Ni Moustapha ni ses trois frères et soeurs ne vont à l'école cette année, faute d'argent. Alors la fête, même pas la peine d'y penser, reconnaît la mère, Iman Daher, en balayant la véranda. A l'étage, la grand-mère désigne les fissures qui défigurent la façade.
"Maman n'a pas d'argent pour organiser la fête, j'ai décidé d'en trouver", explique Moustapha qui peine à soulever son butin mais refuse de renoncer aux réjouissances qui, d'ordinaire s'accompagnent d'un riche repas et de petits cadeaux pour les enfants.
Pour dix kilos -lui qui en pèse à peine vingt- de pièces de métal tordu, le ferrailleur lui donne 3.000 livres libanaises (2 dollars américains).
En pantalon de survêtement, pieds nus dans ses claquettes, il arpente inlassablement son terrain de chasse, des gravats de béton mêlés de détritus et vêtements en lambeaux sous lesquels dorment encore les engins non explosés des bombes à sous-munitions.
Seuls les abords immédiats des maisons ont été nettoyés par l'armée libanaise, indique Iman, qui tente d'empêcher ses enfants de s'éloigner sans arriver à contrer la détermination de Moustapha.
"Moi je lui ai interdit d'aller traîner comme ça, assure le père. Hier, je lui ai collé une trempe: il avait rapporté une mine, grosse comme la taille du poing". L'engin, désactivé ou mal conçu, s'est avéré inoffensif. Cette fois.
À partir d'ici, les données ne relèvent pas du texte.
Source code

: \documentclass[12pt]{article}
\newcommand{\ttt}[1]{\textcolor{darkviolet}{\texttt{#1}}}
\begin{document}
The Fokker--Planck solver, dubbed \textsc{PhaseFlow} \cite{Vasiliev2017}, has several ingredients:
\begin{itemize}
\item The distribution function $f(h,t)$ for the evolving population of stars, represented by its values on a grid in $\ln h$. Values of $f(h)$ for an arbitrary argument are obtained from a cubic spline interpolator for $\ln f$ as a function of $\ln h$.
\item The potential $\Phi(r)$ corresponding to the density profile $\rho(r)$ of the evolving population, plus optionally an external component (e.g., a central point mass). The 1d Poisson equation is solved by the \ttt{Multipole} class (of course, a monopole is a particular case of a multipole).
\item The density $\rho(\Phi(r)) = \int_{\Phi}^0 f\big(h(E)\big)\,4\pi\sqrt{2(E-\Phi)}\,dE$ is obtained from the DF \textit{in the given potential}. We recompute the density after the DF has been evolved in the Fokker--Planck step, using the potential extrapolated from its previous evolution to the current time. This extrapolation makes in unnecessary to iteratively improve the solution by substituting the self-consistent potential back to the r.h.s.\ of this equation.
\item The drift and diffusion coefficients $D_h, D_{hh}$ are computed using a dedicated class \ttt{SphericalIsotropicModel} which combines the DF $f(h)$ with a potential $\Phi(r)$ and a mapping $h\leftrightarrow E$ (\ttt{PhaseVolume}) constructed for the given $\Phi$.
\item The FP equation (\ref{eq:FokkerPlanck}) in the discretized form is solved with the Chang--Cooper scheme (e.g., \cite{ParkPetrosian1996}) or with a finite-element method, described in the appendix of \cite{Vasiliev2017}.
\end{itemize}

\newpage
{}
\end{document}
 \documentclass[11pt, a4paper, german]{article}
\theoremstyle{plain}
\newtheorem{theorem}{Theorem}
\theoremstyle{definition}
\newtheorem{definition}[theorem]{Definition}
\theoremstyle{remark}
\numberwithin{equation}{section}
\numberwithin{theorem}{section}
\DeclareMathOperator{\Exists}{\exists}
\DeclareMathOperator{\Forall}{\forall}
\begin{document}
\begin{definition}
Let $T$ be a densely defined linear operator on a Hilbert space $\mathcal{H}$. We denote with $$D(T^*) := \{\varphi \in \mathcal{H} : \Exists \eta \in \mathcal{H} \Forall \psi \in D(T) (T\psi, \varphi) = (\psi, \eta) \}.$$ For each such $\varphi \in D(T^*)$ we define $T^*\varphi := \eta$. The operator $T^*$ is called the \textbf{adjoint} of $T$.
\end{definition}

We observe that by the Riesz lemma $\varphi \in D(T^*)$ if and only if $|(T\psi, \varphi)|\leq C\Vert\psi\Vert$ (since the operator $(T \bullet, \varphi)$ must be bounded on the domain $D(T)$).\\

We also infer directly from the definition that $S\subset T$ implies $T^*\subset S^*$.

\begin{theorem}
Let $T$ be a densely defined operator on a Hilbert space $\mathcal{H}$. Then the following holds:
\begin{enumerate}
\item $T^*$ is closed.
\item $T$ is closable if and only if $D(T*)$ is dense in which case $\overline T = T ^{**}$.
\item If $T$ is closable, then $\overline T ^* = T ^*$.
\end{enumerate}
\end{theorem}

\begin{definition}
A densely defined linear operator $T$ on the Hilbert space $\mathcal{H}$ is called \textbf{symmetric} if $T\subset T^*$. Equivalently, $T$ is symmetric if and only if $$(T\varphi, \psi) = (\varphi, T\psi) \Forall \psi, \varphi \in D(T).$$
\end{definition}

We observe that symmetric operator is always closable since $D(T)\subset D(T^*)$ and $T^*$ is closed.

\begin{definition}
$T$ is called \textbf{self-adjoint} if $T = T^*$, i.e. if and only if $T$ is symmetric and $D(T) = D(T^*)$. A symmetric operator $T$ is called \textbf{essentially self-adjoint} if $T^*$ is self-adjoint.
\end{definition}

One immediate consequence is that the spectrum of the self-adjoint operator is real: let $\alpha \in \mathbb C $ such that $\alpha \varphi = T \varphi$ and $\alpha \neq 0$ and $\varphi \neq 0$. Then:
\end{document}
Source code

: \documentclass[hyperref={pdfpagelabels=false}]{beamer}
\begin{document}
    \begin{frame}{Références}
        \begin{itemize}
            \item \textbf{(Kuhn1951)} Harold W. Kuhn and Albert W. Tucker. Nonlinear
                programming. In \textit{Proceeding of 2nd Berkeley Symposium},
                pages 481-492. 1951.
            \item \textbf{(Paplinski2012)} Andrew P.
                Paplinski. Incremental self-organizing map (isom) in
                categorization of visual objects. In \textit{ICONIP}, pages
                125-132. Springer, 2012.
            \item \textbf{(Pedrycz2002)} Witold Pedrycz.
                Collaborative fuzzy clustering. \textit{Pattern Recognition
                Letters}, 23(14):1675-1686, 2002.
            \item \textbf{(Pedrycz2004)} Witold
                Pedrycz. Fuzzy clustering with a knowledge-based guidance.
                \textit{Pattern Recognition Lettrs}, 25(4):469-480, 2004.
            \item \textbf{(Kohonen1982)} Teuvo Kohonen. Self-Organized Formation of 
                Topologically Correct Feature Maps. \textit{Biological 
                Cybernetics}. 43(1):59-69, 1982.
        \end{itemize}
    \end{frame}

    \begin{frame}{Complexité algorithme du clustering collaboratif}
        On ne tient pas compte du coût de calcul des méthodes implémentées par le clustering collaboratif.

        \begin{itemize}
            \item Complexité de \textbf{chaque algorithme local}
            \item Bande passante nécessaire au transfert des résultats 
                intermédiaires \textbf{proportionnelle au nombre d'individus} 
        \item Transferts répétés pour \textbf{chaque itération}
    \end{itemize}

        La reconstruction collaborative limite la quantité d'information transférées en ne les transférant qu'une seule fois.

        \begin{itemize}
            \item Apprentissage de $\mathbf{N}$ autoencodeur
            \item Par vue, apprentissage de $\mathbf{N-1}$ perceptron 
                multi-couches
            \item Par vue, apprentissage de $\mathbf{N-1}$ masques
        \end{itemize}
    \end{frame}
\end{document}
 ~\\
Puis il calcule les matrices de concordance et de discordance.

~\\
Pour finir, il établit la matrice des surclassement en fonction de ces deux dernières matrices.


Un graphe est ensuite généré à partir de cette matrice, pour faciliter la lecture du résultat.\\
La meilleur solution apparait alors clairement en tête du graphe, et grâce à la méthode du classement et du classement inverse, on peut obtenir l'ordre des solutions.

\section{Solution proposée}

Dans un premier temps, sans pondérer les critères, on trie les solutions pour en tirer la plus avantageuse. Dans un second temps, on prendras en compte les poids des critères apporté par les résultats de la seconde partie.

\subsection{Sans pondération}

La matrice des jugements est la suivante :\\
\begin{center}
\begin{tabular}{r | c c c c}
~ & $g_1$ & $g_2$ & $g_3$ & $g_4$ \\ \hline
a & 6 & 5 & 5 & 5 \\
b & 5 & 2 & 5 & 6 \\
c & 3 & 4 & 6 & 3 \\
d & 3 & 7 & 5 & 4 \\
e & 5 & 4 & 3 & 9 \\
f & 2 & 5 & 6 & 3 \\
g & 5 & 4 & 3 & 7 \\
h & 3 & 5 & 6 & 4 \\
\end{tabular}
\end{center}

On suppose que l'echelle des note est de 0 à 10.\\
Samedi matin, il a ramené un déclencheur.
La famille est partie le 14 juillet se mettre à l'abri près de Tyr, à six sur le scooter du père. A son retour, elle avait perdu la récolte de tabac qui assure sa subsistance et aujourd'hui hésite à se lancer dans les oliveraies pour en cueillir les fruits.
"Personne n'a de travail ici", constate Ahmad Azzam, qui reçoit à l'arrière d'une épicerie depuis la destruction de sa mairie et, muni de tampons, essaie de répondre aux requêtes de ses administrés.
"Pour se débarrasser des mines et retourner aux champs, certains vont jusqu'à tirer dessus au fusil pour les faire exploser". Un soldat libanais et deux jeunes hommes, de 14 et 30 ans, ont été blessés par des engins non explosés.
Alors que les grandes villes se préparent aux célébrations, que Tyr samedi résonne déjà des pistolets à amorces et des pétards des enfants, que les femmes courent au marché, celles des villages du sud s'abstiennent.
Avec le froid et l'humidité qui arrivent, les familles sont surtout préoccupées de colmater les brèches, parfois béantes, de leurs habitations et de remplacer portes et fenêtres qui ont volé en éclats.